Not once as she approached did he look down at her sweater. Not at her chest. Not at her jean-wrapped hips. Not at her sneakers, red with green laces this time. All he did was watch her eyes, and she couldn’t look away. If there’d been a chair or table between them, she’d have walked square into it.
Only when she came to a halt did he react.
He reached a hand as if to tentatively stroke her from shoulder to elbow, but let it brush air instead, then drop to his side.
Alice watched him a moment longer. Trying desperately to read his face.
For half a moment she considered calling his bluff. Perhaps toss off some funny line.
It was a half moment too long.
Daniel swept her into his arms. He’d have knocked the wind from her lungs if his mouth had not already covered hers. She wrapped her arms around his neck so that there was no possibility of him walking away from her this time.
The fire of need wrapped around them despite the chill December night beyond the window. She’d never been the forward one in s*x, but she had his tie pulled loose and his vest and shirt undone so that she could curl against his chest. It was as beautiful as when he’d been pumping iron over in the residence. That she’d been prepared for.
What took her totally unawares was the softness of his skin and the heat of it. This was a place dreams were born.
With a near shoulder-dislocating wrench, he shed his coat vest and shirt into a pile on the floor. She wrapped herself next to his warmth like a good winter blanket. It was only half a surprise that they were skin to skin. She hadn’t noticed the loss of her sweater and ever-present turtleneck.
“Wow! Dr. Thompson.” He was holding her out at half arm’s length and looking down at her torso.
She went to cover herself with her arms. “What?”
“First, you need to know that I have an excellent imagination.”
“So?” She got one arm free and across her chest.
With the gentlest motion he took her wrist and moved her arm out of the way.

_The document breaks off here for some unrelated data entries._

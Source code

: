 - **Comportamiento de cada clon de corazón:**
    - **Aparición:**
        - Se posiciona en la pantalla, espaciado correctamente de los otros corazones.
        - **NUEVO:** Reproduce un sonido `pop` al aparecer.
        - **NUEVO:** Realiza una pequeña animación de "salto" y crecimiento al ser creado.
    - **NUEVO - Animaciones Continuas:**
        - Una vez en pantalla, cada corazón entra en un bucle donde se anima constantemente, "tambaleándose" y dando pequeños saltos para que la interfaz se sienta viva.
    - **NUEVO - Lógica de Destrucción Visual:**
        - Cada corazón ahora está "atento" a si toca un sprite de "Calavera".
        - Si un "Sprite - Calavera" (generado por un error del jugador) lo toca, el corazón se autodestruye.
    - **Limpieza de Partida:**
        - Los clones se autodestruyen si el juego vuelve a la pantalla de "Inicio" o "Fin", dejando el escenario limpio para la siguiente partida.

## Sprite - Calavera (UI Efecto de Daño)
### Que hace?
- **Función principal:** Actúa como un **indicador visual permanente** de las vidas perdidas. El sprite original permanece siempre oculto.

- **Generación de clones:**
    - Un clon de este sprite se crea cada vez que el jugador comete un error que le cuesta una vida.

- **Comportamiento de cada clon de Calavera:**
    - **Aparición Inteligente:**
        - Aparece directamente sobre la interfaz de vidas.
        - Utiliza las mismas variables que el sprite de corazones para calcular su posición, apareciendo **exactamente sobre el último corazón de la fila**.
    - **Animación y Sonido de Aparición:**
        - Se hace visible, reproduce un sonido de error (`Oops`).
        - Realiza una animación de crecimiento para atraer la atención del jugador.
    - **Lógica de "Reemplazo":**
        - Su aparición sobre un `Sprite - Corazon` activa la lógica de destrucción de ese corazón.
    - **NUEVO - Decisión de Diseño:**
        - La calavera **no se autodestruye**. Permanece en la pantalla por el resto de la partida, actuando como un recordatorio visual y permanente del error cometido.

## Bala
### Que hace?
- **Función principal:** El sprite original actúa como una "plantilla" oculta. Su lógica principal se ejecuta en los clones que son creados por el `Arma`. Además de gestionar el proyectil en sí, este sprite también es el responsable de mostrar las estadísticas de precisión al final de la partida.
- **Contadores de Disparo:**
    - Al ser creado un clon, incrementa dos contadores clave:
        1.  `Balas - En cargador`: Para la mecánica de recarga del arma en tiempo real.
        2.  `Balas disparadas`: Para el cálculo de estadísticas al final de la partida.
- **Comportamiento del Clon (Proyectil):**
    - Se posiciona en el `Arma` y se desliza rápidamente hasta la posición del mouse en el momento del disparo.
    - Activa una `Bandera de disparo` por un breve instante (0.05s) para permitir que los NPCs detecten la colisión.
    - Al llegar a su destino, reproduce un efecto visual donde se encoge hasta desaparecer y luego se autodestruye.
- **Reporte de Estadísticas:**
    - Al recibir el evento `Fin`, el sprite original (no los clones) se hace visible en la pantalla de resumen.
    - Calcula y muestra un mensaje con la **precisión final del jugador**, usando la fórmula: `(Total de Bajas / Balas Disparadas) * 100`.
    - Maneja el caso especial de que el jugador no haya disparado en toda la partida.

She’d never felt so n***d in her life.
“I never imagined how good you could look. Not even in that knock-out evening gown. You’re beautiful.”
The heat flashed to her face. Cute? Sure, she’d been called that. But beautiful? Not that she could recall. Not ever.
He was smiling down at her.
“What!?” It came out with more force than she’d intended.
“You’re blush starts lower than I expected.”
She glanced down at the fair skin atop her breasts, the capillaries now flushed with blood attempting to release the heat coursing through her.
Some rebellious part of her self-defense mechanisms rose to the fore. “Well, what are you going to do about it?”
His smile grew. Grew until it lit his eyes. Damn! She could almost swear they twinkled. Why not? Christmas was coming after all.
“I’ll revel!” And with that he leaned down and did just that.